TASK OBJECTIVE:
Scan the records below for the line with "working as expected." and the line with "However, improving the". Repeat those two lines and every line between them exactly, and nothing else.

__________________________________________________

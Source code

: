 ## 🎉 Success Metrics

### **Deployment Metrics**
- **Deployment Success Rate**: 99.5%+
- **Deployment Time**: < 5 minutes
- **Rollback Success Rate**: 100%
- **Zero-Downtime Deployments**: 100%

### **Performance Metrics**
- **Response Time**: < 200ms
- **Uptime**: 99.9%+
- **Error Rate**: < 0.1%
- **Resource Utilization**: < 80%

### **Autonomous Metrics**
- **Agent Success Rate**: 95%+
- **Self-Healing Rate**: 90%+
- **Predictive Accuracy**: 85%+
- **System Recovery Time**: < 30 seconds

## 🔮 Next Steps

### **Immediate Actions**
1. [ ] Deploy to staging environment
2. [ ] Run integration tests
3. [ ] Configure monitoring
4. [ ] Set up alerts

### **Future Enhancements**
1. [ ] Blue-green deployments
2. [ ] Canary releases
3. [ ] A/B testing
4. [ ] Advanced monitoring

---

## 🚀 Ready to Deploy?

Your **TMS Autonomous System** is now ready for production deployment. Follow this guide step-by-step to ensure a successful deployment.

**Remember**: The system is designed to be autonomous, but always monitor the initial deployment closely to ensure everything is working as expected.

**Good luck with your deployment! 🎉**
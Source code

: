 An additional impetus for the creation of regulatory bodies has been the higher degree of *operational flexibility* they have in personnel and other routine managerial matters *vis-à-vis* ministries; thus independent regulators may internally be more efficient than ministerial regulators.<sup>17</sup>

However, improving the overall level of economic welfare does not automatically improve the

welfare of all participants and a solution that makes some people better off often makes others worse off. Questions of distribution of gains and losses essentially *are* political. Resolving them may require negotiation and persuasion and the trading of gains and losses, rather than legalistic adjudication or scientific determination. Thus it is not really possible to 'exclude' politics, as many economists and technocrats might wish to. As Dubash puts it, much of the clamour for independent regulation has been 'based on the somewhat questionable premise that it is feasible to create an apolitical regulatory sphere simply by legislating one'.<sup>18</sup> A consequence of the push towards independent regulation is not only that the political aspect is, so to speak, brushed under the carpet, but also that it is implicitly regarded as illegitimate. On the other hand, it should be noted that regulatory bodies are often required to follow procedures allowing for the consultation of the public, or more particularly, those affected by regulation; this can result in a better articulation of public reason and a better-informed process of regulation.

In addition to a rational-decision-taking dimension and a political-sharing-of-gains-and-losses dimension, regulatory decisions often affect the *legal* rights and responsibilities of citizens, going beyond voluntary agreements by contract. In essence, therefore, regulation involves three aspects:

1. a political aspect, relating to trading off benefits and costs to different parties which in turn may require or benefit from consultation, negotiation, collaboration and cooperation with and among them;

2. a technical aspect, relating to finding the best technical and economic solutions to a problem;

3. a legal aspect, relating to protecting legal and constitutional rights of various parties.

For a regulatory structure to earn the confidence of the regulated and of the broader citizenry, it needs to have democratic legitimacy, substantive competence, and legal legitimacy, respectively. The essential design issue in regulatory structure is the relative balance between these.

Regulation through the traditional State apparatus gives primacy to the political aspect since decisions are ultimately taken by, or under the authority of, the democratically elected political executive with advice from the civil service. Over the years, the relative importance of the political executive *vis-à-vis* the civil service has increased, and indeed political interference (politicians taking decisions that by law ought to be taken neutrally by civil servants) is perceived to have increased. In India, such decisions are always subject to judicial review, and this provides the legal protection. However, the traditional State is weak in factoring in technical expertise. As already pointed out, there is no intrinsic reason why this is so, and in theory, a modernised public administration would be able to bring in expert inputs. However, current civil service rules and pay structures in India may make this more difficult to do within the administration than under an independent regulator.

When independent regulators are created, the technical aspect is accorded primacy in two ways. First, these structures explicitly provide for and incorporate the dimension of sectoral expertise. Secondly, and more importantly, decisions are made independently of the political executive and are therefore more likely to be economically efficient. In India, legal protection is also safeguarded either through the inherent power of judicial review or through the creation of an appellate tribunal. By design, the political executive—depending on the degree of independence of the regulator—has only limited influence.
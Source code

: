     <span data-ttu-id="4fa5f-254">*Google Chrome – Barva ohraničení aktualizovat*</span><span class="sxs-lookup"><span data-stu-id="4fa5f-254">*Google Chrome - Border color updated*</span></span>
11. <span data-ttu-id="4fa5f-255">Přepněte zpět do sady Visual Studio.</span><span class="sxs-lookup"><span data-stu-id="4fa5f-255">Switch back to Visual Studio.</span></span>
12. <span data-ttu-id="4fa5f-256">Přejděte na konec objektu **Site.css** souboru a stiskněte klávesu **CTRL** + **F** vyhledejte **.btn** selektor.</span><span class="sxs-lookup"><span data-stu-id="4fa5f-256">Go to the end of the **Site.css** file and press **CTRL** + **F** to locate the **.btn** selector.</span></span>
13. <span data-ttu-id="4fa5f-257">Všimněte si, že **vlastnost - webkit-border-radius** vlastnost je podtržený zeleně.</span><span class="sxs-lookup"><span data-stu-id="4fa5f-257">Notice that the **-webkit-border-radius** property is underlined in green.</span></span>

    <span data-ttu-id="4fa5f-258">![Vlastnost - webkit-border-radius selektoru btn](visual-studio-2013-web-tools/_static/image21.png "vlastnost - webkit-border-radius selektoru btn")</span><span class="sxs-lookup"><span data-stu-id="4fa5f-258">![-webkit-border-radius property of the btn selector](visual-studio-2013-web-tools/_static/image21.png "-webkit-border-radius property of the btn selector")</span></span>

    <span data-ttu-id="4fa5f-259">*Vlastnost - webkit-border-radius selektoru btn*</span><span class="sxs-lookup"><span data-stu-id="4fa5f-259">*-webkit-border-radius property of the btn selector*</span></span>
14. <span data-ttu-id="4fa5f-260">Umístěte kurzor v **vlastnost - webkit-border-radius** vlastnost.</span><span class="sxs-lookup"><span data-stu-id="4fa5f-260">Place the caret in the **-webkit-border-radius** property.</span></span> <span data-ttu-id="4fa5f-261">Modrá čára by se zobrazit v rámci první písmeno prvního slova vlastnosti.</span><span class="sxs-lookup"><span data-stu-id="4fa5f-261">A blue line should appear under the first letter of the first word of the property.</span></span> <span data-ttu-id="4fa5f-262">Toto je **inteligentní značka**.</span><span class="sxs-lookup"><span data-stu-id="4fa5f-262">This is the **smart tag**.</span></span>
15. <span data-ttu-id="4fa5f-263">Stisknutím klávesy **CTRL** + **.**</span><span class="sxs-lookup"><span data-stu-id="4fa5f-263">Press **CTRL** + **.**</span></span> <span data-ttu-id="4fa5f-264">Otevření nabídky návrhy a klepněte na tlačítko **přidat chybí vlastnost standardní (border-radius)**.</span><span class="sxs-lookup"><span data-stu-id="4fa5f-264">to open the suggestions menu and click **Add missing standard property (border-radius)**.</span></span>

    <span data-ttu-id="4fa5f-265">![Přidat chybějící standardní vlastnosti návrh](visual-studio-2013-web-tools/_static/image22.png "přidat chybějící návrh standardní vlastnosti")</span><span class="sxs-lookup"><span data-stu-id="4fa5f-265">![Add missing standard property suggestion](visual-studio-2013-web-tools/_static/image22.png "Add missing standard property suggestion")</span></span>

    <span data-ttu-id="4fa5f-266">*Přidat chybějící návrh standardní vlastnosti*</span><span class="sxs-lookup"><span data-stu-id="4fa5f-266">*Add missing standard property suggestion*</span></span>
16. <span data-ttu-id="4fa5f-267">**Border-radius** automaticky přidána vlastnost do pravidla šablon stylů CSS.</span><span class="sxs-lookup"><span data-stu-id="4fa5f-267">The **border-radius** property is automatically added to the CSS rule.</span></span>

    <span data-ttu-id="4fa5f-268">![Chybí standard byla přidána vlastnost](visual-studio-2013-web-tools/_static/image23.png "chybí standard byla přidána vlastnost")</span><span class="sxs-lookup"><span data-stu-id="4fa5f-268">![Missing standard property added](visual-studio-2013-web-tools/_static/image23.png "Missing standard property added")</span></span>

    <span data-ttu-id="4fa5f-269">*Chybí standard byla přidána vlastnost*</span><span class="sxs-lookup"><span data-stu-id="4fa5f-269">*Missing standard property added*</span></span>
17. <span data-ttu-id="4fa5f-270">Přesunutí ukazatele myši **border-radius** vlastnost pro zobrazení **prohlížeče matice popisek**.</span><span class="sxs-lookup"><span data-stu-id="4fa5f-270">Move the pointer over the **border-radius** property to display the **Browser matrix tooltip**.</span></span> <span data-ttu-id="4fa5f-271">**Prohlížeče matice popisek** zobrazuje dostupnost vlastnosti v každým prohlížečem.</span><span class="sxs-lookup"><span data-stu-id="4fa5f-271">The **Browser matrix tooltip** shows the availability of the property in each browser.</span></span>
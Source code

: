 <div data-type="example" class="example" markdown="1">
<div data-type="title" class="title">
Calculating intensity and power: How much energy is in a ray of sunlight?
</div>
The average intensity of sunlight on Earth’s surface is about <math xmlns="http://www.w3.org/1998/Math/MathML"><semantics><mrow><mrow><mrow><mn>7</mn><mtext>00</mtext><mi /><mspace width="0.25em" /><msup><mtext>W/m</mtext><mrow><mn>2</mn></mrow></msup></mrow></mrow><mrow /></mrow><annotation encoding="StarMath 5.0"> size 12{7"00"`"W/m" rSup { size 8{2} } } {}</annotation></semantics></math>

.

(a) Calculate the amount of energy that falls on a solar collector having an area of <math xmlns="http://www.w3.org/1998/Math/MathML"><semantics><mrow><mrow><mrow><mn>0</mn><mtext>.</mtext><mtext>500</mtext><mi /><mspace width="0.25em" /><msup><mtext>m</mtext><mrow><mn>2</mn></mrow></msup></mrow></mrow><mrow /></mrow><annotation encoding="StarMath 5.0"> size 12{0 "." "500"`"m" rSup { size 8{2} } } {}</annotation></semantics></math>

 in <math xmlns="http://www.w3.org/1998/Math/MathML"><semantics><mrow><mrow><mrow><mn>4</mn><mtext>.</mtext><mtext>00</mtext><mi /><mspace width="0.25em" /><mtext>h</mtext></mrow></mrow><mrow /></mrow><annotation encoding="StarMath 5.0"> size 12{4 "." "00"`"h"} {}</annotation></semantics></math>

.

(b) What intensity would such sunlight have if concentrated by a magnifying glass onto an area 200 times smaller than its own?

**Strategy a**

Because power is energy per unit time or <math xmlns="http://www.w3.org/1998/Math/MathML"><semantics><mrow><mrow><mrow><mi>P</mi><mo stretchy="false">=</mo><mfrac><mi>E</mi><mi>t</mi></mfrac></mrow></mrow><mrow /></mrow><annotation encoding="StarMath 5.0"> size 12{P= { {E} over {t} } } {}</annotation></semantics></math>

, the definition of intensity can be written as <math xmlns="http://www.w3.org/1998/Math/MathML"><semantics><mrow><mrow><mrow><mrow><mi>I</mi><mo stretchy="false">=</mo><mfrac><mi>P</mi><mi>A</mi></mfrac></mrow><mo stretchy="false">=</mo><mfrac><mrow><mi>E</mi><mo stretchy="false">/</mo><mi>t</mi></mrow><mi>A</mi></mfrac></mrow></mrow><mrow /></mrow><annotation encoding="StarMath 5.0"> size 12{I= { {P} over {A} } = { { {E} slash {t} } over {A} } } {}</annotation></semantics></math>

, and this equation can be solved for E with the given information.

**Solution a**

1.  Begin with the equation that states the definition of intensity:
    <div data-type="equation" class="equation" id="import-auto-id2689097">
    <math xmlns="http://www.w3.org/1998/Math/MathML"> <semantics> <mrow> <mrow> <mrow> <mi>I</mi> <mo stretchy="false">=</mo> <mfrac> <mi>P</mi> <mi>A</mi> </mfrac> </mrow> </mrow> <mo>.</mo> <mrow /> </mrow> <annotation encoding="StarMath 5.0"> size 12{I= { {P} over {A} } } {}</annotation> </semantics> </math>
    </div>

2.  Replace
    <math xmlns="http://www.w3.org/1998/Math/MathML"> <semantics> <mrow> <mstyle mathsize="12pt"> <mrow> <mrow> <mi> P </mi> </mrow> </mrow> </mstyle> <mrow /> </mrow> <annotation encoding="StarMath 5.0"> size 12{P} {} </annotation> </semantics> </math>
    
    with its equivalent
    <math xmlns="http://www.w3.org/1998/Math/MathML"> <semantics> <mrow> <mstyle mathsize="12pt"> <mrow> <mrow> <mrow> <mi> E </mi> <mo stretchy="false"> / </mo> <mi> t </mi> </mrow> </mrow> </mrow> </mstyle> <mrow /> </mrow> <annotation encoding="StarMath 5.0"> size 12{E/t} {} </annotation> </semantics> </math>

__________________________________________________

PROBLEM SOLUTION:
**Remember**: The system is designed to be autonomous, but always monitor the initial deployment closely to ensure everything is working as expected.

**Good luck with your deployment! 🎉**
Source code

: An additional impetus for the creation of regulatory bodies has been the higher degree of *operational flexibility* they have in personnel and other routine managerial matters *vis-à-vis* ministries; thus independent regulators may internally be more efficient than ministerial regulators.<sup>17</sup>

However, improving the overall level of economic welfare does not automatically improve the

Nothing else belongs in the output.